The AA filter blurs the image slightly by passing the light through two layers of a birefringent material (lithium niobate). That birefringent material separates incoming light into two rays, essentially polarizing it. The two layers are oriented orthogonally to one another. The light passes through the first one, but if it went straight into the second one, it would be blocked. That's analogous to a variable ND filter beyond the max setting - crossing two polarizers blocks the light. You also see this phenomenon with polarized sunglasses and some LCD displays, which 'go black' if you tilt your head (this is true for some camera rear LCDs, making them a pain to use with polarized glasses as you can't see anything with the camera in portrait orientation). So, to prevent that for the AA filter, there's a 1/4-wave plate in between the two layers to circularly polarize the light after it passes through the first layer of lithium niobate. 

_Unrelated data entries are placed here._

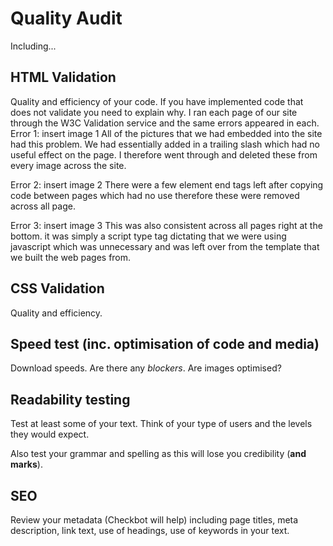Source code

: # Quality Audit

Including...

## HTML Validation

Quality and efficiency of your code. If you have implemented code that does not validate you need to explain why.
I ran each page of our site through the W3C Validation service and the same errors appeared in each.
Error 1:
insert image 1
All of the pictures that we had embedded into the site had this problem. We had essentially added in a trailing slash which had no useful effect on the page. I therefore went through and deleted these from every image across the site. 

Error 2:
insert image 2
There were a few element end tags left after copying code between pages which had no use therefore these were removed across all page.

Error 3:
insert image 3
This was also consistent across all pages right at the bottom. it was simply a script type tag dictating that we were using javascript which was unnecessary and was left over from the template that we built the web pages from.


## CSS Validation

Quality and efficiency.

## Speed test (inc. optimisation of code and media)

Download speeds. Are there any _blockers_. Are images optimised?

## Readability testing

Test at least some of your text. Think of your type of users and the levels they would expect.

Also test your grammar and spelling as this will lose you credibility (**and marks**).

## SEO

Review your metadata (Checkbot will help) including page titles, meta description, link text, use of headings, use of keywords in your text.
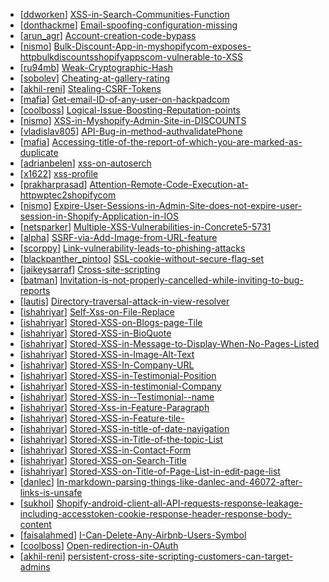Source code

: * [[ddworken](https://hackerone.com/ddworken)] [XSS-in-Search-Communities-Function](https://hackerone.com/reports/47235)
* [[donthackme](https://hackerone.com/donthackme)] [Email-spoofing-configuration-missing](https://hackerone.com/reports/78685)
* [[arun_agr](https://hackerone.com/arun_agr)] [Account-creation-code-bypass](https://hackerone.com/reports/77330)
* [[nismo](https://hackerone.com/nismo)] [Bulk-Discount-App-in-myshopifycom-exposes-httpbulkdiscountsshopifyappscom-vulnerable-to-XSS](https://hackerone.com/reports/62861)
* [[ru94mb](https://hackerone.com/ru94mb)] [Weak-Cryptographic-Hash](https://hackerone.com/reports/77231)
* [[sobolev](https://hackerone.com/sobolev)] [Cheating-at-gallery-rating](https://hackerone.com/reports/76784)
* [[akhil-reni](https://hackerone.com/akhil-reni)] [Stealing-CSRF-Tokens](https://hackerone.com/reports/77065)
* [[mafia](https://hackerone.com/mafia)] [Get-email-ID-of-any-user-on-hackpadcom](https://hackerone.com/reports/56494)
* [[coolboss](https://hackerone.com/coolboss)] [Logical-Issue-Boosting-Reputation-points](https://hackerone.com/reports/60429)
* [[nismo](https://hackerone.com/nismo)] [XSS-in-Myshopify-Admin-Site-in-DISCOUNTS](https://hackerone.com/reports/71614)
* [[vladislav805](https://hackerone.com/vladislav805)] [API-Bug-in-method-authvalidatePhone](https://hackerone.com/reports/64963)
* [[mafia](https://hackerone.com/mafia)] [Accessing-title-of-the-report-of-which-you-are-marked-as-duplicate](https://hackerone.com/reports/75556)
* [[adrianbelen](https://hackerone.com/adrianbelen)] [xss-on-autoserch](https://hackerone.com/reports/61367)
* [[x1622](https://hackerone.com/x1622)] [xss-profile](https://hackerone.com/reports/60016)
* [[prakharprasad](https://hackerone.com/prakharprasad)] [Attention-Remote-Code-Execution-at-httpwptec2shopifycom](https://hackerone.com/reports/73567)
* [[nismo](https://hackerone.com/nismo)] [Expire-User-Sessions-in-Admin-Site-does-not-expire-user-session-in-Shopify-Application-in-IOS](https://hackerone.com/reports/67220)
* [[netsparker](https://hackerone.com/netsparker)] [Multiple-XSS-Vulnerabilities-in-Concrete5-5731](https://hackerone.com/reports/62294)
* [[alpha](https://hackerone.com/alpha)] [SSRF-via-Add-Image-from-URL-feature](https://hackerone.com/reports/67377)
* [[scorppy](https://hackerone.com/scorppy)] [Link-vulnerability-leads-to-phishing-attacks](https://hackerone.com/reports/66994)
* [[blackpanther_pintoo](https://hackerone.com/blackpanther_pintoo)] [SSL-cookie-without-secure-flag-set](https://hackerone.com/reports/58679)
* [[jaikeysarraf](https://hackerone.com/jaikeysarraf)] [Cross-site-scripting](https://hackerone.com/reports/63888)
* [[batman](https://hackerone.com/batman)] [Invitation-is-not-properly-cancelled-while-inviting-to-bug-reports](https://hackerone.com/reports/66151)
* [[lautis](https://hackerone.com/lautis)] [Directory-traversal-attack-in-view-resolver](https://hackerone.com/reports/3370)
* [[ishahriyar](https://hackerone.com/ishahriyar)] [Self-Xss-on-File-Replace](https://hackerone.com/reports/50481)
* [[ishahriyar](https://hackerone.com/ishahriyar)] [Stored-XSS-on-Blogs-page-Tile](https://hackerone.com/reports/50552)
* [[ishahriyar](https://hackerone.com/ishahriyar)] [Stored-XSS-in-BioQuote](https://hackerone.com/reports/50779)
* [[ishahriyar](https://hackerone.com/ishahriyar)] [Stored-XSS-in-Message-to-Display-When-No-Pages-Listed](https://hackerone.com/reports/50780)
* [[ishahriyar](https://hackerone.com/ishahriyar)] [Stored-XSS-in-Image-Alt-Text](https://hackerone.com/reports/50782)
* [[ishahriyar](https://hackerone.com/ishahriyar)] [Stored-XSS-In-Company-URL](https://hackerone.com/reports/50662)
* [[ishahriyar](https://hackerone.com/ishahriyar)] [Stored-XSS-in-Testimonial-Position](https://hackerone.com/reports/50645)
* [[ishahriyar](https://hackerone.com/ishahriyar)] [Stored-XSS-in-testimonial-Company](https://hackerone.com/reports/50656)
* [[ishahriyar](https://hackerone.com/ishahriyar)] [Stored-XSS-in--Testimonial--name](https://hackerone.com/reports/50644)
* [[ishahriyar](https://hackerone.com/ishahriyar)] [Stored-Xss-in-Feature-Paragraph](https://hackerone.com/reports/50642)
* [[ishahriyar](https://hackerone.com/ishahriyar)] [Stored-XSS-in-Feature-tile-](https://hackerone.com/reports/50639)
* [[ishahriyar](https://hackerone.com/ishahriyar)] [Stored-XSS-in-title-of-date-navigation](https://hackerone.com/reports/50627)
* [[ishahriyar](https://hackerone.com/ishahriyar)] [Stored-XSS-in-Title-of-the-topic-List](https://hackerone.com/reports/50626)
* [[ishahriyar](https://hackerone.com/ishahriyar)] [Stored-XSS-in-Contact-Form](https://hackerone.com/reports/50564)
* [[ishahriyar](https://hackerone.com/ishahriyar)] [Stored-XSS-on-Search-Title](https://hackerone.com/reports/50556)
* [[ishahriyar](https://hackerone.com/ishahriyar)] [Stored-XSS-on-Title-of-Page-List-in-edit-page-list](https://hackerone.com/reports/50554)
* [[danlec](https://hackerone.com/danlec)] [In-markdown-parsing-things-like-danlec-and-46072-after-links-is-unsafe](https://hackerone.com/reports/46312)
* [[sukhoi](https://hackerone.com/sukhoi)] [Shopify-android-client-all-API-requests-response-leakage-including-accesstoken-cookie-response-header-response-body-content](https://hackerone.com/reports/56002)
* [[faisalahmed](https://hackerone.com/faisalahmed)] [I-Can-Delete-Any-Airbnb-Users-Symbol](https://hackerone.com/reports/49356)
* [[coolboss](https://hackerone.com/coolboss)] [Open-redirection-in-OAuth](https://hackerone.com/reports/55525)
* [[akhil-reni](https://hackerone.com/akhil-reni)] [persistent-cross-site-scripting-customers-can-target-admins](https://hackerone.com/reports/55842)
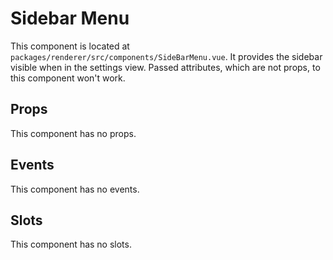 # Sidebar Menu

This component is located at `packages/renderer/src/components/SideBarMenu.vue`.
It provides the sidebar visible when in the settings view.
Passed attributes, which are not props, to this component won't work.

## Props

This component has no props.

## Events

This component has no events.

## Slots

This component has no slots.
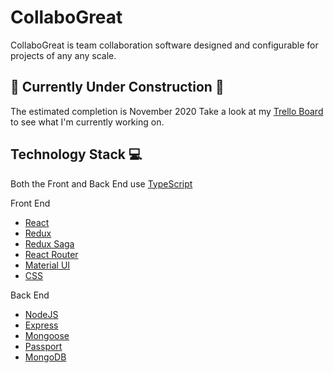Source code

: # CollaboGreat
CollaboGreat is team collaboration software designed and configurable for projects of any any scale.

## 🚧 Currently Under Construction 🚧
The estimated completion is November 2020
Take a look at my [Trello Board](https://trello.com/b/Jq5809Jr/collabogreat-board) to see what I'm currently working on.

## Technology Stack 💻
Both the Front and Back End use [TypeScript](https://www.typescriptlang.org/)

Front End
* [React](https://reactjs.org/)
* [Redux](https://redux.js.org/)
* [Redux Saga](https://redux-saga.js.org/)
* [React Router](https://reactrouter.com/)
* [Material UI](https://material-ui.com/)
* [CSS](https://developer.mozilla.org/en-US/docs/Web/CSS)

Back End
* [NodeJS](https://nodejs.org/en/)
* [Express](https://expressjs.com/)
* [Mongoose](https://mongoosejs.com/)
* [Passport](http://www.passportjs.org/)
* [MongoDB](https://www.mongodb.com/)

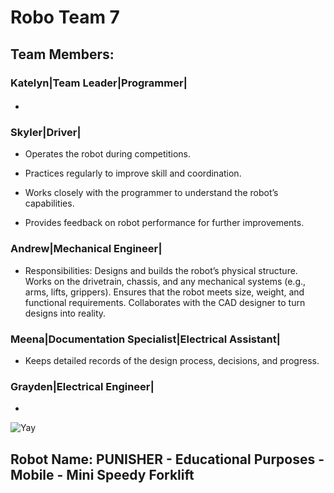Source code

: # **Robo Team 7**

## Team Members:
### Katelyn|Team Leader|Programmer|
* #### 
### Skyler|Driver|
* Operates the robot during competitions.
  
* Practices regularly to improve skill and coordination.
  
* Works closely with the programmer to understand the robot’s capabilities.
  
* Provides feedback on robot performance for further improvements.
  
### Andrew|Mechanical Engineer|
* Responsibilities:
Designs and builds the robot’s physical structure.
Works on the drivetrain, chassis, and any mechanical systems (e.g., arms, lifts, grippers).
Ensures that the robot meets size, weight, and functional requirements.
Collaborates with the CAD designer to turn designs into reality.
### Meena|Documentation Specialist|Electrical Assistant|
* Keeps detailed records of the design process, decisions, and progress.
### Grayden|Electrical Engineer|
*  

![Yay](https://assets.stickpng.com/images/580b57fbd9996e24bc43bdfa.png)

## Robot Name: PUNISHER - Educational Purposes - Mobile - Mini Speedy Forklift
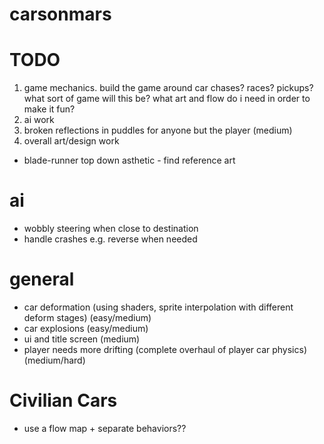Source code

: # carsonmars


# TODO
1. game mechanics. build the game around car chases? races? pickups? what sort of game will this be? what art and flow do i need in order to make it fun?
2. ai work
3. broken reflections in puddles for anyone but the player (medium)
4. overall art/design work

- blade-runner top down asthetic - find reference art

# ai
- wobbly steering when close to destination
- handle crashes e.g. reverse when needed

# general
- car deformation (using shaders, sprite interpolation with different deform stages)  (easy/medium)
- car explosions (easy/medium)
- ui and title screen (medium)
- player needs more drifting (complete overhaul of player car physics) (medium/hard)

# Civilian Cars
- use a flow map + separate behaviors??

Side note: the D800E actually has the two layers of lithium niobate like an AA filter. However, instead the two layers being oriented orthogonally, they are both oriented to separate light vertically, but in the opposite direction, and there's no 1/4-wave plate. So, the light is split then recombined - basically, a non-functional AA filter. I presume they did that for manufacturing reasons, to keep the layers of filters over the sensor close to the same total thickness and thus maintain alignment with the AF sensor assembly, etc.